At the moment I’m still waiting on a console cable to connect the router to my PC for the initial configuration. Once I’ve got that, I’ll get stuck into the configuration, and hopefully not blow anything up too badly…

The Red Door

I wrote this a couple of years ago, now. It was exam revision time and I had nothing else to do. Although short, it’s still one of the better pieces of descriptive writing I have done (or at least, I think so. My old English teacher would no doubt disagree). Critisism welcome.

I see the door. It’s just up ahead. Walking towards it, I can feel the heat slowly building on my forehead. The moment is near. As I reach for the door handle, my common sense finally kicks in and my hand pulls back, unsure of what to expect on the other side.

The door is red, of course. All doors with something scary behind them are red. It’s one of the few constants in this universe of ours. The paint is scratched around the edges, especially at floor level. Bare wood can be seen behind the paint, scratched away by dog claws, most likely. It’s a very dark wood, but that could just be age.

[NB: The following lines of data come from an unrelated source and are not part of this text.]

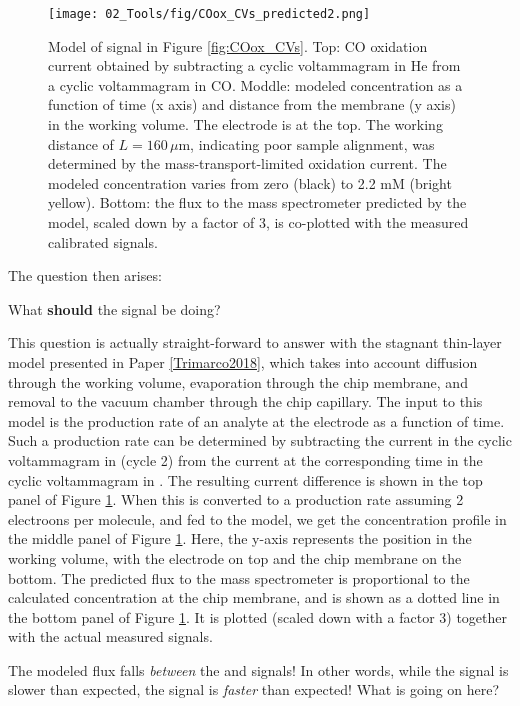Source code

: \begin{figure}[t]
	\centering
	\texttt{[image: 02\_Tools/fig/COox\_CVs\_predicted2.png]}
	\caption{Model of  signal in Figure \ref{fig:COox_CVs}. Top: CO oxidation current obtained by subtracting a cyclic voltammagram in He from a cyclic voltammagram in CO. Moddle: modeled concentration as a function of time (x axis) and distance from the membrane (y axis) in the working volume. The electrode is at the top. The working distance of $L=160\,\mu$m, indicating poor sample alignment, was determined by the mass-transport-limited  oxidation current. The modeled  concentration varies from zero (black) to 2.2 mM (bright yellow). Bottom: the  flux to the mass spectrometer predicted by the model, scaled down by a factor of 3, is co-plotted with the measured calibrated  signals.}
	\label{fig:COox_pred}
\end{figure}
The question then arises:
\begin{question} 
What \textbf{should} the  signal be doing?
\end{question}
This question is actually straight-forward to answer with the stagnant thin-layer model presented in Paper \ref{Trimarco2018}, which takes into account diffusion through the working volume, evaporation through the chip membrane, and removal to the vacuum chamber through the chip capillary. The input to this model is the production rate of an analyte at the electrode as a function of time. Such a production rate can be determined by subtracting the current in the cyclic voltammagram in  (cycle 2) from the current at the corresponding time in the cyclic voltammagram in . The resulting current difference is shown in the top panel of Figure \ref{fig:COox_pred}. When this is converted to a  production rate assuming 2 electroons per  molecule, and fed to the model, we get the concentration profile in the middle panel of Figure \ref{fig:COox_pred}. Here, the y-axis represents the position in the working volume, with the electrode on top and the chip membrane on the bottom. The predicted flux to the mass spectrometer is proportional to the calculated concentration at the chip membrane, and is shown as a dotted line in the bottom panel of Figure \ref{fig:COox_pred}. It is plotted (scaled down with a factor 3) together with the actual measured  signals.

The modeled flux falls \textit{between} the  and  signals! In other words, while the  signal is slower than expected, the  signal is \textit{faster} than expected! What is going on here?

I knew I didn’t have to go through the door. I could just turn around and go back the way I came. But that wouldn’t be any use. I had to find out what was on the other side of this strange red door.

Dressed in my black satin PJs, I feel a bit like a Ninja, in the dead of night, creeping around the old house. It’s the fourth night I’ve been here, and the fourth night I’ve come down here to the red door. It could be the fourth night I turn around and go back to bed. But I’m not going to allow it to be so. I have to find out what is behind the red door.

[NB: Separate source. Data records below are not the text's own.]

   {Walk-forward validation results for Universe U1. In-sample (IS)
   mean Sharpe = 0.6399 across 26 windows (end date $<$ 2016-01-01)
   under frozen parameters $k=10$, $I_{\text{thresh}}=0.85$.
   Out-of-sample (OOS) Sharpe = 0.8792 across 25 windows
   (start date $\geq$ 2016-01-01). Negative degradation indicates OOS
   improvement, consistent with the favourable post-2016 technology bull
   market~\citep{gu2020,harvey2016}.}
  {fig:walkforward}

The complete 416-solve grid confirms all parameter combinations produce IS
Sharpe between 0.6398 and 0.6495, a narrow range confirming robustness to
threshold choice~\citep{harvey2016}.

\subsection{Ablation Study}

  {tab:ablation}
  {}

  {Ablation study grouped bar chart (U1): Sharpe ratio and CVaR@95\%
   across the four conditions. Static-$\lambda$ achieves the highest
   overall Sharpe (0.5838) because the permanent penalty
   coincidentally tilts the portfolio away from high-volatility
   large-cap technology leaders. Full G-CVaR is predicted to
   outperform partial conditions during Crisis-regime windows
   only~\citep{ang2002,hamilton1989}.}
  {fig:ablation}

I inherited the house from my now-dead father, who, along with my mother, lived here for the twenty-three years of their marriage. My mother died three years ago now, and my father just couldn’t handle life on his own. He didn’t go slowly insane or anything like that. He just got sad (a vast understatement) when he was here alone during most of the week. I came up and helped him whenever I could, but it simply wasn’t enough.

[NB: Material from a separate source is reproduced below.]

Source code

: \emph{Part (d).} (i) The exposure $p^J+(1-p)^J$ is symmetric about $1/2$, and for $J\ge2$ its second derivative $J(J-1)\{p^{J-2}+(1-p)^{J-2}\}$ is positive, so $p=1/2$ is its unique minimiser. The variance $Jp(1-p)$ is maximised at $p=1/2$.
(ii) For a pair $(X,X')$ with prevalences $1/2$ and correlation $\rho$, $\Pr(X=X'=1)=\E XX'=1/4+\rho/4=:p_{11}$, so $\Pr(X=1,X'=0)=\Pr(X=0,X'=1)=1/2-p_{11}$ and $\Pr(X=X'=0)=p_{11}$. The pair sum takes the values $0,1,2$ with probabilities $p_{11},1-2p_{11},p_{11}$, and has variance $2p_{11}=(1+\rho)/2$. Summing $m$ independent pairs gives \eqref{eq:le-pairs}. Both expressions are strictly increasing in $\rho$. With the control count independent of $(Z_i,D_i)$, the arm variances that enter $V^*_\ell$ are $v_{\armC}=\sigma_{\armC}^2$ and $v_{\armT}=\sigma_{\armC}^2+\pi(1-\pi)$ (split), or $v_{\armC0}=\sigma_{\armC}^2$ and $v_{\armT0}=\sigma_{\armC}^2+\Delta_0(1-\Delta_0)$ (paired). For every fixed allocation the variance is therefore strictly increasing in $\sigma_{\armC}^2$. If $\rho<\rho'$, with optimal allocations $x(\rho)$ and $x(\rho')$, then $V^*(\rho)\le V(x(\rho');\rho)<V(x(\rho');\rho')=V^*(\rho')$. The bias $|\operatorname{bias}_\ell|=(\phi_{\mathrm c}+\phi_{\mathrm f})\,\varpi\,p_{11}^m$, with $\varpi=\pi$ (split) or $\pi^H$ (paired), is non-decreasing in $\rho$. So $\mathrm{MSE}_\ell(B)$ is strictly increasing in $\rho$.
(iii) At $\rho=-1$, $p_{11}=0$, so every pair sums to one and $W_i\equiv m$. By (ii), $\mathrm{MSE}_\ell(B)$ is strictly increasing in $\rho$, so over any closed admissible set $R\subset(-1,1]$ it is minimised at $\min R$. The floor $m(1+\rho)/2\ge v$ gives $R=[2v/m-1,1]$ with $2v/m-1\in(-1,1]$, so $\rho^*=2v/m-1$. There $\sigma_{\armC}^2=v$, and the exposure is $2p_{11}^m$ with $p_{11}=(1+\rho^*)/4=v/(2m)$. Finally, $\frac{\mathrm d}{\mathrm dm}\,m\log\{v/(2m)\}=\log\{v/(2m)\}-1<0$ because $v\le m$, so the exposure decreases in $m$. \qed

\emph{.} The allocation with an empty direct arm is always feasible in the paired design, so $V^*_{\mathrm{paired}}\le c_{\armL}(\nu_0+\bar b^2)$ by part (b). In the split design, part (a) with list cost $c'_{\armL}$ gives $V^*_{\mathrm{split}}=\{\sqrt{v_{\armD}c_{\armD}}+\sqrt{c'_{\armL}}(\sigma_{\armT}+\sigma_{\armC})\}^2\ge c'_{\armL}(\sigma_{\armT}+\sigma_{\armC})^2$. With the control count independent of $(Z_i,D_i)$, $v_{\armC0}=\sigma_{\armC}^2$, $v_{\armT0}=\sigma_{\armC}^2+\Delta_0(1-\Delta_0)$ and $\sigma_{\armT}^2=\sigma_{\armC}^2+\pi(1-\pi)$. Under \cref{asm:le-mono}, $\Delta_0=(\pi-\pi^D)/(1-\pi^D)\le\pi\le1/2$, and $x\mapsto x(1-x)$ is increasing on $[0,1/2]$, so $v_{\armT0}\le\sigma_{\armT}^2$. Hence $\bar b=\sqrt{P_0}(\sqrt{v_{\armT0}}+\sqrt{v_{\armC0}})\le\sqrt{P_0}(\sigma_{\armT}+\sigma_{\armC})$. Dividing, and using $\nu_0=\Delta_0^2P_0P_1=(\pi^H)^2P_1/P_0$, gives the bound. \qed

I moved in here four days ago. I was previously just renting a two-bedroom apartment in the city, using one as a studio for my painting work. I live alone. Now that I’ve moved here, I could have about five or six rooms just for painting, if I wanted. The walk-in wardrobe is larger than the bathroom in my old apartment. I’ve got the place fairly well set up now. I haven’t touched the brushes since I’ve moved in (which is rare for me, I usually can’t be kept away from them), instead I have been cleaning and repairing nearly every horizontal surface in the house, and quite a few of the vertical ones.

But there is still one room I haven’t ventured into. That would be the room behind the red door. I’m not sure what to expect behind there. It could be just another room. It could be the stairs to the basement, for all I know. But I have a feeling it is something much more insidious. Something far more interesting. The colour of the door tells me so.

I’ve pretty much decided now that I’m not going back to bed tonight until I have investigated what’s behind the red door. Like all the other nights, I’m not going to be able to get to sleep. I never asked either of my parents what was behind the door. There wouldn’t have been much point either. By the spider’s webs, it looks like the door hasn’t been opened for quite some time.

After standing staring at the door for several minutes, I slowly start forward again, my brow becoming sweaty again, reaching out for the door handle. Turning it, I hear a loud screech, obviously because the door hasn’t been opened for decades. After turning it open all the way, enduring the screeching and whining of the handle, I turn my shoulder to the door, expecting to have to give it a large shove to get open. Pushing gently with my right hand on the handle, I realise this isn’t going to be the case. It glides open freely.